**Exercise details:** Give back exactly the lines of the material below that start at the line containing "## Prerequisites" and end at the line containing "2. Power supply", and no others.

=== Begin Enclosure ===

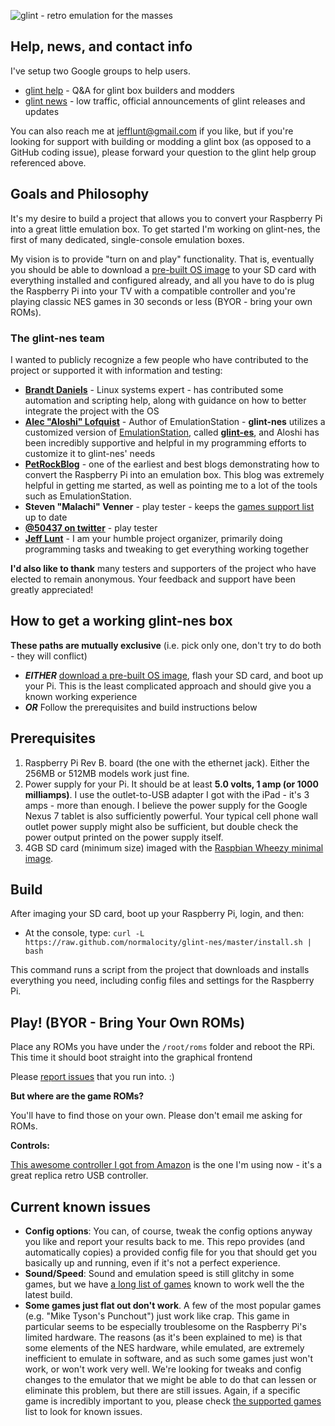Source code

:![glint - retro emulation for the masses](https://s3-us-west-2.amazonaws.com/glint-images/glint.png "glint - retro emulation for the masses")

## Help, news, and contact info

I've setup two Google groups to help users.

* [glint help](https://groups.google.com/forum/?hl=en&fromgroups=#!forum/glint-help) - Q&A for glint box builders and modders
* [glint news](https://groups.google.com/forum/?hl=en&fromgroups=#!forum/glint-news) - low traffic, official announcements of glint releases and updates

You can also reach me at <jefflunt@gmail.com> if you like, but if you're looking for support with building or modding a glint box (as opposed to a GitHub coding issue), please forward your question to the glint help group referenced above.

## Goals and Philosophy

It's my desire to build a project that allows you to convert your Raspberry Pi into a great little emulation box. To get started I'm working on glint-nes, the first of many dedicated, single-console emulation boxes.

My vision is to provide "turn on and play" functionality. That is, eventually you should be able to download a [pre-built OS image](http://karmanebula.com/glint-downloads/) to your SD card with everything installed and configured already, and all you have to do is plug the Raspberry Pi into your TV with a compatible controller and you're playing classic NES games in 30 seconds or less (BYOR - bring your own ROMs).

### The glint-nes team

I wanted to publicly recognize a few people who have contributed to the project or supported it with information and testing:

* **[Brandt Daniels](http://pomprocker.blogspot.com/)** - Linux systems expert - has contributed some automation and scripting help, along with guidance on how to better integrate the project with the OS
* **[Alec "Aloshi" Lofquist](http://www.aloshi.com/)** - Author of EmulationStation - **glint-nes** utilizes a customized version of [EmulationStation](https://github.com/Aloshi/EmulationStation), called **[glint-es](https://github.com/normalocity/glint-es)**, and Aloshi has been incredibly supportive and helpful in my programming efforts to customize it to glint-nes' needs
* **[PetRockBlog](http://petrockblog.wordpress.com/)** - one of the earliest and best blogs demonstrating how to convert the Raspberry Pi into an emulation box. This blog was extremely helpful in getting me started, as well as pointing me to a lot of the tools such as EmulationStation.
* **Steven "Malachi" Venner** - play tester - keeps the [games support list](http://karmanebula.com/game-support/) up to date
* **[@50437 on twitter](https://twitter.com/50437)** - play tester
* **[Jeff Lunt](http://jefflunt.com)** - I am your humble project organizer, primarily doing programming tasks and tweaking to get everything working together

**I'd also like to thank** many testers and supporters of the project who have elected to remain anonymous. Your feedback and support have been greatly appreciated!

## How to get a working glint-nes box

**These paths are mutually exclusive** (i.e. pick only one, don't try to do both - they will conflict)

* ***EITHER*** [download a pre-built OS image](http://karmanebula.com/glint-downloads/), flash your SD card, and boot up your Pi. This is the least complicated approach and should give you a known working experience
* ***OR*** Follow the prerequisites and build instructions below

## Prerequisites

1. Raspberry Pi Rev B. board (the one with the ethernet jack). Either the 256MB or 512MB models work just fine.
2. Power supply for your Pi. It should be at least **5.0 volts, 1 amp (or 1000 milliamps)**. I use the outlet-to-USB adapter I got with the iPad - it's 3 amps - more than enough. I believe the power supply for the Google Nexus 7 tablet is also sufficiently powerful. Your typical cell phone wall outlet power supply might also be sufficient, but double check the power output printed on the power supply itself.
4. 4GB SD card (minimum size) imaged with the [Raspbian Wheezy minimal image](https://s3-us-west-2.amazonaws.com/glint-images/raspbian_wheezy_20120608.img.7z).

## Build

After imaging your SD card, boot up your Raspberry Pi, login, and then:

* At the console, type: `curl -L https://raw.github.com/normalocity/glint-nes/master/install.sh | bash`

This command runs a script from the project that downloads and installs everything you need, including config files and settings for the Raspberry Pi.

## Play! (BYOR - Bring Your Own ROMs)

Place any ROMs you have under the `/root/roms` folder and reboot the RPi. This time it should boot straight into the graphical frontend

Please [report issues](https://groups.google.com/forum/?hl=en&fromgroups=#!forum/glint-help) that you run into. :)

**But where are the game ROMs?**

You'll have to find those on your own. Please don't email me asking for ROMs.

**Controls:**

[This awesome controller I got from Amazon](http://www.amazon.com/gp/product/B00281PFQI) is the one I'm using now - it's a great replica retro USB controller.

## Current known issues

* **Config options**: You can, of course, tweak the config options anyway you like and report your results back to me. This repo provides (and automatically copies) a provided config file for you that should get you basically up and running, even if it's not a perfect experience.
* **Sound/Speed**: Sound and emulation speed is still glitchy in some games, but we have [a long list of games](http://karmanebula.com/game-support/) known to work well the the latest build.
* **Some games just flat out don't work**. A few of the most popular games (e.g. "Mike Tyson's Punchout") just work like crap. This game in particular seems to be especially troublesome on the Raspberry Pi's limited hardware. The reasons (as it's been explained to me) is that some elements of the NES hardware, while emulated, are extremely inefficient to emulate in software, and as such some games just won't work, or won't work very well. We're looking for tweaks and config changes to the emulator that we might be able to do that can lessen or eliminate this problem, but there are still issues. Again, if a specific game is incredibly important to you, please check [the supported games](http://karmanebula.com/game-support/) list to look for known issues.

=== End Enclosure ===

**Completed exercise:**
## Prerequisites

1. Raspberry Pi Rev B. board (the one with the ethernet jack). Either the 256MB or 512MB models work just fine.
2. Power supply for your Pi. It should be at least **5.0 volts, 1 amp (or 1000 milliamps)**. I use the outlet-to-USB adapter I got with the iPad - it's 3 amps - more than enough. I believe the power supply for the Google Nexus 7 tablet is also sufficiently powerful. Your typical cell phone wall outlet power supply might also be sufficient, but double check the power output printed on the power supply itself.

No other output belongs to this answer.